- _Task prompt_: Using the records that follow, copy every line containing the word "objects".

◆ ◆ ◆ ◆ ◆ ◆ ◆

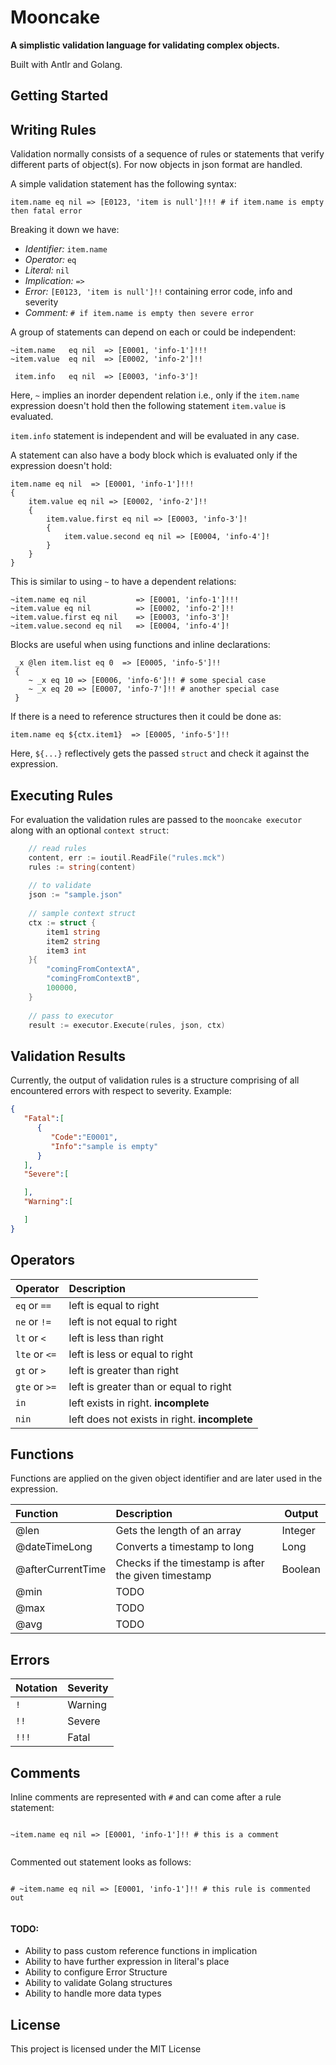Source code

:Mooncake
========
**A simplistic validation language for validating complex objects.**

Built with Antlr and Golang.

Getting Started
---------------


Writing Rules
-------------

Validation normally consists of a sequence of rules or statements that verify different parts of object(s).
For now objects in json format are handled.

A simple validation statement has the following syntax:

```
item.name eq nil => [E0123, 'item is null']!!! # if item.name is empty then fatal error
```

Breaking it down we have:

* _Identifier:_ `item.name`
* _Operator:_ `eq`
* _Literal:_ `nil`
* _Implication:_ `=>`
* _Error:_ `[E0123, 'item is null']!!` containing error code, info and severity
* _Comment:_ `# if item.name is empty then severe error`


A group of statements can depend on each or could be independent:

```
~item.name   eq nil  => [E0001, 'info-1']!!!
~item.value  eq nil  => [E0002, 'info-2']!!

 item.info   eq nil  => [E0003, 'info-3']!
```

Here, `~` implies an inorder dependent relation i.e., only if the `item.name` expression doesn't hold
then the following statement `item.value` is evaluated.


`item.info` statement is independent and will be evaluated in any case.

A statement can also have a body block which is evaluated only if the expression doesn't hold:

```
item.name eq nil  => [E0001, 'info-1']!!!
{
    item.value eq nil => [E0002, 'info-2']!!
    {
        item.value.first eq nil => [E0003, 'info-3']!
        {
            item.value.second eq nil => [E0004, 'info-4']!
        }
    }
}
```
This is similar to using `~` to have a dependent relations:

```
~item.name eq nil           => [E0001, 'info-1']!!!
~item.value eq nil          => [E0002, 'info-2']!!
~item.value.first eq nil    => [E0003, 'info-3']!
~item.value.second eq nil   => [E0004, 'info-4']!
```

Blocks are useful when using functions and inline declarations:

```$xslt
 _x @len item.list eq 0  => [E0005, 'info-5']!!
 {
    ~ _x eq 10 => [E0006, 'info-6']!! # some special case
    ~ _x eq 20 => [E0007, 'info-7']!! # another special case
 }
``` 

If there is a need to reference structures then it could be done as:
```
item.name eq ${ctx.item1}  => [E0005, 'info-5']!!
```

Here, `${...}` reflectively gets the passed `struct` and check it against the expression.


Executing Rules
---------------

For evaluation the validation rules are passed to the `mooncake executor` along with an optional `context struct`:

```go
    // read rules
    content, err := ioutil.ReadFile("rules.mck")
    rules := string(content)
    
    // to validate
    json := "sample.json"
    
    // sample context struct
    ctx := struct {
        item1 string
        item2 string
        item3 int
    }{
        "comingFromContextA",
        "comingFromContextB",
        100000,
    }
    
    // pass to executor
    result := executor.Execute(rules, json, ctx)
```

Validation Results
------------------
Currently, the output of validation rules is a structure comprising of all encountered errors
with respect to severity. Example:
```json
{
   "Fatal":[
      {
         "Code":"E0001",
         "Info":"sample is empty"
      }
   ],
   "Severe":[

   ],
   "Warning":[

   ]
}

```


Operators
---------

| Operator                  | Description                                                        |
| :------------------------ | :----------------------------------------------------------------- |
| `eq` or `==`              | left is equal to right                                             |
| `ne` or `!=`              | left is not equal to right                                         |              
| `lt` or `<`               | left is less than right                                            |
| `lte` or `<=`             | left is less or equal to right                                     |
| `gt` or `>`               | left is greater than right                                         |
| `gte` or `>=`             | left is greater than or equal to right                             |
| `in`                      | left exists in right. **incomplete**                               |
| `nin`                     | left does not exists in right. **incomplete**                      |

Functions
---------

Functions are applied on the given object identifier and are later used in the expression.


| Function                  | Description                                                         | Output    |
| :------------------------ | :------------------------------------------------------------------ |-----------|
| @len                      | Gets the length of an array                                         | Integer   |
| @dateTimeLong             | Converts a timestamp to long                                        | Long      |
| @afterCurrentTime         | Checks if the timestamp is after the given timestamp                | Boolean   |
| @min                      | TODO                                                                |           |
| @max                      | TODO                                                                |           |
| @avg                      | TODO                                                                |           |


Errors
------

| Notation                  | Severity                                                           |
| :------------------------ | :----------------------------------------------------------------- |
| `!`                       | Warning                                                            |
| `!!`                      | Severe                                                             |              
| `!!!`                     | Fatal                                                              |

Comments
--------
Inline comments are represented with `#` and can come after a rule statement:

```

~item.name eq nil => [E0001, 'info-1']!! # this is a comment
	
```

Commented out statement looks as follows:
```

# ~item.name eq nil => [E0001, 'info-1']!! # this rule is commented out
	
```


#### TODO:

* Ability to pass custom reference functions in implication
* Ability to have further expression in literal's place
* Ability to configure Error Structure
* Ability to validate Golang structures
* Ability to handle more data types

## License
This project is licensed under the MIT License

◆ ◆ ◆ ◆ ◆ ◆ ◆

- _Written solution_:
**A simplistic validation language for validating complex objects.**
For now objects in json format are handled.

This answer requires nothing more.